My first spindle full, I start on the second. Already, ideas for what it will become are beginning to formulate. The yarn from both spindles is plied together, then gently hand-washed to settle the ply and reduce the twist. The wool is wrapped into balls ready for weaving. It could become the next cushion cover, bedside rug, or wall hanging, whatever takes my fancy. I wonder about the journey the fabric will eventually take. The stories it will have to tell, the lives it will touch. How well will it age? Where will it meet its end?
Spinning the seasons
Fabric has a similar ageing process to my own. Colours fading, textures softening, strength gradually giving way, maybe time to consider a different purpose, a growing fragility, leading to eventual composting. Even our expected life spans are far more similar to wool than to those of stone or wood.
Forward planning is kept to the bare minimum. I rarely have any idea how something will look when it’s completed.
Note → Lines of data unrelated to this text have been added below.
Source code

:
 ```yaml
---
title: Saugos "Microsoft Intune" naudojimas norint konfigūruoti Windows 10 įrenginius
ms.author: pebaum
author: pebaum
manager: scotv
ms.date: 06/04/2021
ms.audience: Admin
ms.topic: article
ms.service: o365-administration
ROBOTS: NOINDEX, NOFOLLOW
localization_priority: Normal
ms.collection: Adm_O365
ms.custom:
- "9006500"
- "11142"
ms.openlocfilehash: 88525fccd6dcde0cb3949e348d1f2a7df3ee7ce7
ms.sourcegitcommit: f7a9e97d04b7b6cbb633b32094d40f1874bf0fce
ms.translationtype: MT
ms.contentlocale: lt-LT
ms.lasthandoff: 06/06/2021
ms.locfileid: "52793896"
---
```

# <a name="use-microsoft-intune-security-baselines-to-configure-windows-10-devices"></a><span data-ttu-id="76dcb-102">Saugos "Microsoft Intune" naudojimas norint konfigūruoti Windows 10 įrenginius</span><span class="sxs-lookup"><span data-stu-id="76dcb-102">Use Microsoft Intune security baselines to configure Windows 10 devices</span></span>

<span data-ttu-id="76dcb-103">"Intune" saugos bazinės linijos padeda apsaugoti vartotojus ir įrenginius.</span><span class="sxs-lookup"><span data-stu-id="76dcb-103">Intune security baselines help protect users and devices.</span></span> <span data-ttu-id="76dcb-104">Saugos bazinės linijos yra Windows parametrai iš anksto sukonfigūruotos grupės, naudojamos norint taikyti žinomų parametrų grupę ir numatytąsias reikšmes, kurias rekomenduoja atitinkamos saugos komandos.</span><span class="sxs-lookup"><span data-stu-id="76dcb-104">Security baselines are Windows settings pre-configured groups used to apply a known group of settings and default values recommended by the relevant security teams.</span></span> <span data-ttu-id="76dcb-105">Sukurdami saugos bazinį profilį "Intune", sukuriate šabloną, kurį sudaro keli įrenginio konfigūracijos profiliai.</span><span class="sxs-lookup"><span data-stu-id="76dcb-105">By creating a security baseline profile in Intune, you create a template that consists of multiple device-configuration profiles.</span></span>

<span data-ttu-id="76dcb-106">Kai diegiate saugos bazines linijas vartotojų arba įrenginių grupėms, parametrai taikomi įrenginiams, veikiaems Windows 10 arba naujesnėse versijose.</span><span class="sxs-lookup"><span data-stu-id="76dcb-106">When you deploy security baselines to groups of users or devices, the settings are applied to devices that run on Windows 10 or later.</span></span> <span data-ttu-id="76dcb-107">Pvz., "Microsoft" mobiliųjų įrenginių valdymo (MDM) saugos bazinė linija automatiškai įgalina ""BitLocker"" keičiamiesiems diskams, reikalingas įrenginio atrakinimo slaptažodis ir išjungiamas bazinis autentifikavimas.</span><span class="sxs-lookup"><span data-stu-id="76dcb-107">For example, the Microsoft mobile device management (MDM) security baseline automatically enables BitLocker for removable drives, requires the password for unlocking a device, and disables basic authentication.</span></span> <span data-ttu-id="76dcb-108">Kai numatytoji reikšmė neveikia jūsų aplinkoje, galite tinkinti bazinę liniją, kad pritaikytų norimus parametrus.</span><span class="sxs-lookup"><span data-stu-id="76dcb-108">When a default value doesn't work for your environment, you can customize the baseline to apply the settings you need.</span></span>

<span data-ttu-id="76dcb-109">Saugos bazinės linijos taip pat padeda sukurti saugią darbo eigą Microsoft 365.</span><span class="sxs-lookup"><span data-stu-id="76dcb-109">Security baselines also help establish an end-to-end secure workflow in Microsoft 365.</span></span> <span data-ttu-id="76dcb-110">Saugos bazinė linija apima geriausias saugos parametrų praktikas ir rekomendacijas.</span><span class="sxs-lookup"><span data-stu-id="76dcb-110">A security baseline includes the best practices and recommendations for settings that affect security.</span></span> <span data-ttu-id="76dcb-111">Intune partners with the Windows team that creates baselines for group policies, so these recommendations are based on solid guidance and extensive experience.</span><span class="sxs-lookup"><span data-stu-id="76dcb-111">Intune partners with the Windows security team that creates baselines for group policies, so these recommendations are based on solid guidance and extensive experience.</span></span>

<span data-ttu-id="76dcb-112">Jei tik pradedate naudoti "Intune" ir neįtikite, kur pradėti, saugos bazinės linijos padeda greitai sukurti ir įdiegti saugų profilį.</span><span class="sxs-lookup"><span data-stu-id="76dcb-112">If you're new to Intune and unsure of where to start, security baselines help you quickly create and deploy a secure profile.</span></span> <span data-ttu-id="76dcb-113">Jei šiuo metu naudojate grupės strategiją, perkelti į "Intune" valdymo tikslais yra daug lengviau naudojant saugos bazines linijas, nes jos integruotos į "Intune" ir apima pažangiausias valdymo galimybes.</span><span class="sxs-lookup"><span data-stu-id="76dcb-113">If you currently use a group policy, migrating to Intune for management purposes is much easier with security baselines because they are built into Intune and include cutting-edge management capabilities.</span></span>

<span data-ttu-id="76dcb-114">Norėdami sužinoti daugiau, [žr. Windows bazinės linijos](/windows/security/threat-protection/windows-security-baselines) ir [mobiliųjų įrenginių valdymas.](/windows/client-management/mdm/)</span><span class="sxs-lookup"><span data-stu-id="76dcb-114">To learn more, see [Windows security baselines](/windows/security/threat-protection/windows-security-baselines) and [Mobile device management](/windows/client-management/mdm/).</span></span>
No two pieces of work are ever the same, it’s just what emerges on the day. Tension, colour, and design are influenced by how I feel in the moment. Slow working and even slower walking is helping me to become more environmentally grounded. I no longer subscribe to dire media predictions of gloomy despair over the weather. I feel as if I’m moving away from the pre-ordained seasonal change dates on the calendar, and reclaiming the natural tempo of the rural life of my childhood.
As each season comes, it brings its own delights. Spring is now my new year. I love the unpredictability of our weather. I’m lucky enough to find pleasure in the dullest of days, just as easily as in bright sunshine. The weather, in all its moods, is there for me to embrace and enjoy. A strange life indeed, if I could only smile on a sunny day.
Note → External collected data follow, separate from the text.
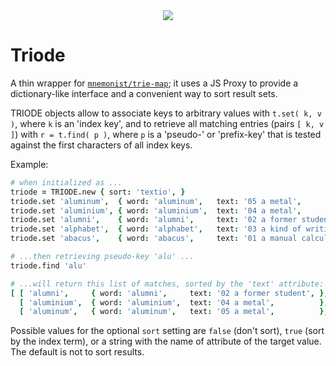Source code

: 
<center><img src='https://upload.wikimedia.org/wikipedia/commons/thumb/1/19/Dubulttriode_darbiibaa.jpg/364px-Dubulttriode_darbiibaa.jpg'></center>

# Triode

A thin wrapper for [`mnemonist/trie-map`](https://yomguithereal.github.io/mnemonist/trie-map); it uses a JS
Proxy to provide a dictionary-like interface and a convenient way to sort result sets.

TRIODE objects allow to associate keys to arbitrary values with `t.set( k, v )`, where `k` is an 'index
key', and to retrieve all matching entries (pairs `[ k, v ]`) with `r = t.find( p )`, where `p` is a
'pseudo-' or 'prefix-key' that is tested against the first characters of all index keys.

Example:

```coffee
# when initialized as ...
triode = TRIODE.new { sort: 'textio', }
triode.set 'aluminum', 	{ word: 'aluminum',   text: '05 a metal',                  }
triode.set 'aluminium',	{ word: 'aluminium',  text: '04 a metal',                  }
triode.set 'alumni',   	{ word: 'alumni',     text: '02 a former student',         }
triode.set 'alphabet', 	{ word: 'alphabet',   text: '03 a kind of writing system', }
triode.set 'abacus',   	{ word: 'abacus',     text: '01 a manual calculator',      }

# ...then retrieving pseudo-key 'alu' ...
triode.find 'alu'

# ...will return this list of matches, sorted by the 'text' attribute:
[ [ 'alumni',     { word: 'alumni',     text: '02 a former student', }, ],
  [ 'aluminium',  { word: 'aluminium',  text: '04 a metal',          }, ],
  [ 'aluminum',   { word: 'aluminum',   text: '05 a metal',          }, ] ]
```

Possible values for the optional `sort` setting are `false` (don't sort), `true` (sort by the index term),
or a string with the name of attribute of the target value. The default is not to sort results.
I’ve noticed more and more how seasonal change influences my colour choice. Occasionally I’m asked to produce something with a specific colour scheme. If I’m at odds with the requested colours, the process loses its joy and needs to be completed quickly so I can move on.
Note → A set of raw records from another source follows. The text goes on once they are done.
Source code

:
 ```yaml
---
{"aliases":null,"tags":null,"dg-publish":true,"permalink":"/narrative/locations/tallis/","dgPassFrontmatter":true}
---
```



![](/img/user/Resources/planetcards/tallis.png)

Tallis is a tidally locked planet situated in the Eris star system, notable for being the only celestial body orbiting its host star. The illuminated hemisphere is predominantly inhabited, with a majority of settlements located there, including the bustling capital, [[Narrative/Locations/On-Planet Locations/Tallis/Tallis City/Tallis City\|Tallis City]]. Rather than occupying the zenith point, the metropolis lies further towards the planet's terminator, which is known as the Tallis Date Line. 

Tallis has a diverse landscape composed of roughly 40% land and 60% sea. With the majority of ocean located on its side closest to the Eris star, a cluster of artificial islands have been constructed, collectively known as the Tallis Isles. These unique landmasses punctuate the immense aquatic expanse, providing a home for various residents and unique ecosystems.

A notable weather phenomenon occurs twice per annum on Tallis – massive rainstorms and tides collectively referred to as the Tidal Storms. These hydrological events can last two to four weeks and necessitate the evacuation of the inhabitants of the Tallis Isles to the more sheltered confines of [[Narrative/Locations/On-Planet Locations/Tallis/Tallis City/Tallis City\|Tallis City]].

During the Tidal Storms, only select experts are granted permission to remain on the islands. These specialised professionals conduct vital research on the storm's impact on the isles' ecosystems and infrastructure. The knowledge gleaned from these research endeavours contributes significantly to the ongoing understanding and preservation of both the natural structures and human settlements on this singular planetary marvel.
Spinning, weaving, sewing by hand, and most other heritage textile skills are all slow. By their very nature they force me to give a process my full attention. If I’m wholly present and noticing the changes as they emerge from my fingers right there in front of me, I find it particularly difficult to dwell on the past, or stress about the future. The repetitive aspects of the work provide me with calming and thoughtful headspace, while giving me the opportunity to create and produce with ease. The process is so energising; the more I do the better I feel. A slow state of flow.
I need to forage, therefore I walk. I need to walk, therefore I forage. I don’t have a TV or radio. My life is busy, but simpler and calmer. My joy is to create, then gift creation to those who also wish to celebrate our traditions and shared landscape.